▶ _About this exercise_: Give the number of lines below that contain the word "with", and nothing else.

(Extracted data entries)
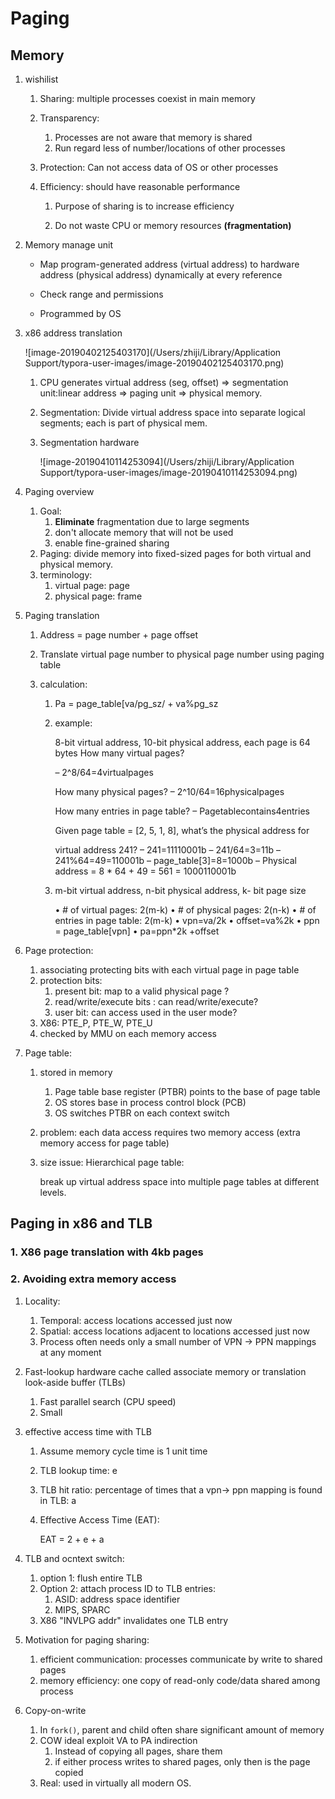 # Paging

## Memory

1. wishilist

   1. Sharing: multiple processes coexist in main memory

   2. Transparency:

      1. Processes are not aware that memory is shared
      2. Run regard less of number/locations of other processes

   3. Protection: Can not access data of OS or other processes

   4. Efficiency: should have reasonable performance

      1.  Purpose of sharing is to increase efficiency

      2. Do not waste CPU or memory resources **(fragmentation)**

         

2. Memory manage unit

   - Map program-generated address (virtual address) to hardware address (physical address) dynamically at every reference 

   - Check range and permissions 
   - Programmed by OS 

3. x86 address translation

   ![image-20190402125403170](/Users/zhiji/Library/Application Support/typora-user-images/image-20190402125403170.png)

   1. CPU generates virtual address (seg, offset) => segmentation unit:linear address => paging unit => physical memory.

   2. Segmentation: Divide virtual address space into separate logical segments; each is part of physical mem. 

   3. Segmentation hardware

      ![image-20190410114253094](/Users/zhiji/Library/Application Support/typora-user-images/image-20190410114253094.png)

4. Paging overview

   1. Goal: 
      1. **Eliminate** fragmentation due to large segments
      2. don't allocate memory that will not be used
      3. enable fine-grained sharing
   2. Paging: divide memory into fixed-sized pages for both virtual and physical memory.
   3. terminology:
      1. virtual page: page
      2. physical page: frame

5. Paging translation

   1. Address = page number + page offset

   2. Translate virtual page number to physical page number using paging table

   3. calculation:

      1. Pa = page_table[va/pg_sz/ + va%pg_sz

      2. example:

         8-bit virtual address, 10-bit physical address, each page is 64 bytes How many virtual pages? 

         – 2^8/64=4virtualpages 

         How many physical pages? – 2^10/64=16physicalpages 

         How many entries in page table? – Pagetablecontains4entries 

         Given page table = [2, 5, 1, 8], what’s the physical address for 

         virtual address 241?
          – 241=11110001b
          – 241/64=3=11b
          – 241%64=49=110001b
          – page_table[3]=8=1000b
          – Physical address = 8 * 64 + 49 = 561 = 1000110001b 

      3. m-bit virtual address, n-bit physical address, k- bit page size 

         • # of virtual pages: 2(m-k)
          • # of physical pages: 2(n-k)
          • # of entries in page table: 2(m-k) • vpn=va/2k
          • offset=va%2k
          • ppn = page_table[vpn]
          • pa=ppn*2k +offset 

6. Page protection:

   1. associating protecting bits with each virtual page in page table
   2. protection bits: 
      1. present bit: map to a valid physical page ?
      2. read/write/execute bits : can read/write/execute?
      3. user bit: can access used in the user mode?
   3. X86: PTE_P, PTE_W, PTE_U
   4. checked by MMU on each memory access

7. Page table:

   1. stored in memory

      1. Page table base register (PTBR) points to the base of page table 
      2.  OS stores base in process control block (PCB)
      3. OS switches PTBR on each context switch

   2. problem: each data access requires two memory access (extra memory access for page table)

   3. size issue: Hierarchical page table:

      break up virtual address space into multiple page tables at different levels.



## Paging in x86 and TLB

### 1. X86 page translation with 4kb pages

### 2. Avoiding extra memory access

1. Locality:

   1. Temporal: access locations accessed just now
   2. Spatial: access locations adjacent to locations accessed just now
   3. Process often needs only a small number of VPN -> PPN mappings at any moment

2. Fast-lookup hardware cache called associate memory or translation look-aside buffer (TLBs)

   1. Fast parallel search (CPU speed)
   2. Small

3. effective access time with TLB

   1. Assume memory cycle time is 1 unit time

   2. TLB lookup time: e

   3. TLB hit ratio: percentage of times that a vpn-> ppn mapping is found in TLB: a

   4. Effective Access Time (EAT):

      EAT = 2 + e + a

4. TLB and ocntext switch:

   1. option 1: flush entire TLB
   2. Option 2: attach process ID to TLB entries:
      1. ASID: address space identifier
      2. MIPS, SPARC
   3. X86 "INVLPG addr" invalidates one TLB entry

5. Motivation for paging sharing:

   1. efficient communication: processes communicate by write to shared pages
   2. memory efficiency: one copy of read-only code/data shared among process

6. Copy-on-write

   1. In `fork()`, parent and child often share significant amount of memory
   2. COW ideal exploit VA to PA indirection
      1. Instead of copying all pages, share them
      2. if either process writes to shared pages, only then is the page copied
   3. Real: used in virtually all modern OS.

▶ _Result below_: 3